From b50a95e40ba2e1ffcb087199121c803589acc984 Mon Sep 17 00:00:00 2001
From: =?UTF-8?q?Vladim=C3=ADr=20=C4=8Cun=C3=A1t?= <vladimir.cunat@nic.cz>
Date: Thu, 13 Mar 2025 12:31:03 +0100
Subject: [PATCH] libdnssec: ignore reserved bits in DNSKEY flags

Otherwise Knot Resolver would be breaking a MUST at the very end of
https://datatracker.ietf.org/doc/html/rfc4034#section-2.1.1

Real-life example:
https://mailarchive.ietf.org/arch/msg/dd/W4lOTgd8-3NF0pbjtqP7YUz6Puk/
---
 src/libdnssec/key/dnskey.c | 2 +-
 1 file changed, 1 insertion(+), 1 deletion(-)

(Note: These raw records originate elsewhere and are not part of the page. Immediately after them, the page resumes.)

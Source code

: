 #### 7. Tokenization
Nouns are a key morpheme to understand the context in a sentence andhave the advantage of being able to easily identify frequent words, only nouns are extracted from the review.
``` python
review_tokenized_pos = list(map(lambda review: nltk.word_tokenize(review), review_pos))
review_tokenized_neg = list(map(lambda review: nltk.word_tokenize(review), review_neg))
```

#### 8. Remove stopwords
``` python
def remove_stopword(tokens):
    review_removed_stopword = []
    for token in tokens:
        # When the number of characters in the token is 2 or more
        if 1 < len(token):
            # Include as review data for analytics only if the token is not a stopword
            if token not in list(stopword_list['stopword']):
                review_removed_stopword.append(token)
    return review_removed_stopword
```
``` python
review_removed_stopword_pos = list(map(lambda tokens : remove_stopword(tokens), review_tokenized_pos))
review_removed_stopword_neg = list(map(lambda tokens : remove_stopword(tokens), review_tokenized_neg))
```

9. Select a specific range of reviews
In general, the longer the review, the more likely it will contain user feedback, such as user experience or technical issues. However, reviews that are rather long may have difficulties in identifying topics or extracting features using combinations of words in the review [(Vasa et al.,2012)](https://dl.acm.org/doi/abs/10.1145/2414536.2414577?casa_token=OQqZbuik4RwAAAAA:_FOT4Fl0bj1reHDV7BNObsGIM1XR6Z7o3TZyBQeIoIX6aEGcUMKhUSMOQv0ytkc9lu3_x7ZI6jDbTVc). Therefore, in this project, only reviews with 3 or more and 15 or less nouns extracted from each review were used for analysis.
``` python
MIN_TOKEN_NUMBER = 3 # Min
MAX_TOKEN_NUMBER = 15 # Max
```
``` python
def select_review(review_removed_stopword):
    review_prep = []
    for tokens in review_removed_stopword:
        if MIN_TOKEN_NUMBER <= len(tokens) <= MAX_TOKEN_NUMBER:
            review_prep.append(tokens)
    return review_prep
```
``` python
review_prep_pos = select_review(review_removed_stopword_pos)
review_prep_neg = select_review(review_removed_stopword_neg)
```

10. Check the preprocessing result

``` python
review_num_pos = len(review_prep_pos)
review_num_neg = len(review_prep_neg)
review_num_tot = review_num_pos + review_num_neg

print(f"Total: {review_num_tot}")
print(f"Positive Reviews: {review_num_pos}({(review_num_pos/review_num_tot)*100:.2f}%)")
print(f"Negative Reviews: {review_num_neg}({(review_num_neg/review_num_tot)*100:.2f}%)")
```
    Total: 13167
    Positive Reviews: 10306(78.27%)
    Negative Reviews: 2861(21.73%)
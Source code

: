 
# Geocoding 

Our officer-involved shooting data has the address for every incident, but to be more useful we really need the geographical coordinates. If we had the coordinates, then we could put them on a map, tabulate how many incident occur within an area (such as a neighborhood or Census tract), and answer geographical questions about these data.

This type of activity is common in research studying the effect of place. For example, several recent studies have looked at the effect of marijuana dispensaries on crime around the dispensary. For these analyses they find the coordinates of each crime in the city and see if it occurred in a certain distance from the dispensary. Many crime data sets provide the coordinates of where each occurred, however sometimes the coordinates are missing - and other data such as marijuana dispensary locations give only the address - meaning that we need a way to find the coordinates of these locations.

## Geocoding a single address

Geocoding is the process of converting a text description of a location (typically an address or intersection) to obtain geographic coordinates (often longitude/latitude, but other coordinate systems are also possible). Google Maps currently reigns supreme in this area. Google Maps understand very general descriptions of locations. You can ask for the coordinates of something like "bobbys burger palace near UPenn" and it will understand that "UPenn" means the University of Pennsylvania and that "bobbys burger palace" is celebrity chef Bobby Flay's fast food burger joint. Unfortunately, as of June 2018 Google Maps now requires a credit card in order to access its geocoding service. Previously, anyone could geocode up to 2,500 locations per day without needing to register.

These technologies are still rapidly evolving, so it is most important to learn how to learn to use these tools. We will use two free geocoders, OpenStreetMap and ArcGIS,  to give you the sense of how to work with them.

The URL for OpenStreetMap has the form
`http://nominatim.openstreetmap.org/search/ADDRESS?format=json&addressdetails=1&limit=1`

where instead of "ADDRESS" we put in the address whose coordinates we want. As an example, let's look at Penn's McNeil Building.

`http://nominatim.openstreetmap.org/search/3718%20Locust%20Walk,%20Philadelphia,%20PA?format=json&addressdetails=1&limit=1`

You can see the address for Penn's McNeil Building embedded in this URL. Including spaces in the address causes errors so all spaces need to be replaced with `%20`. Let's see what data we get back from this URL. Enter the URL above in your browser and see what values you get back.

diff --git a/src/libdnssec/key/dnskey.c b/src/libdnssec/key/dnskey.c
index 6360700acb..9a3a665e16 100644
--- a/src/libdnssec/key/dnskey.c
+++ b/src/libdnssec/key/dnskey.c
@@ -64,7 +64,7 @@ int dnskey_rdata_to_crypto_key(const dnssec_binary_t *rdata, gnutls_pubkey_t *ke
 	flags_hi = wire_ctx_read_u8(&wire);
 	wire_ctx_set_offset(&wire, DNSKEY_RDATA_OFFSET_PROTOCOL);
 	protocol = wire_ctx_read_u8(&wire);
-	if (flags_hi != 0x1 || protocol != 0x3) {
+	if (!(flags_hi & 0x1) || protocol != 0x3) {
 		return DNSSEC_INVALID_PUBLIC_KEY;
 	}
 
-- 
GitLab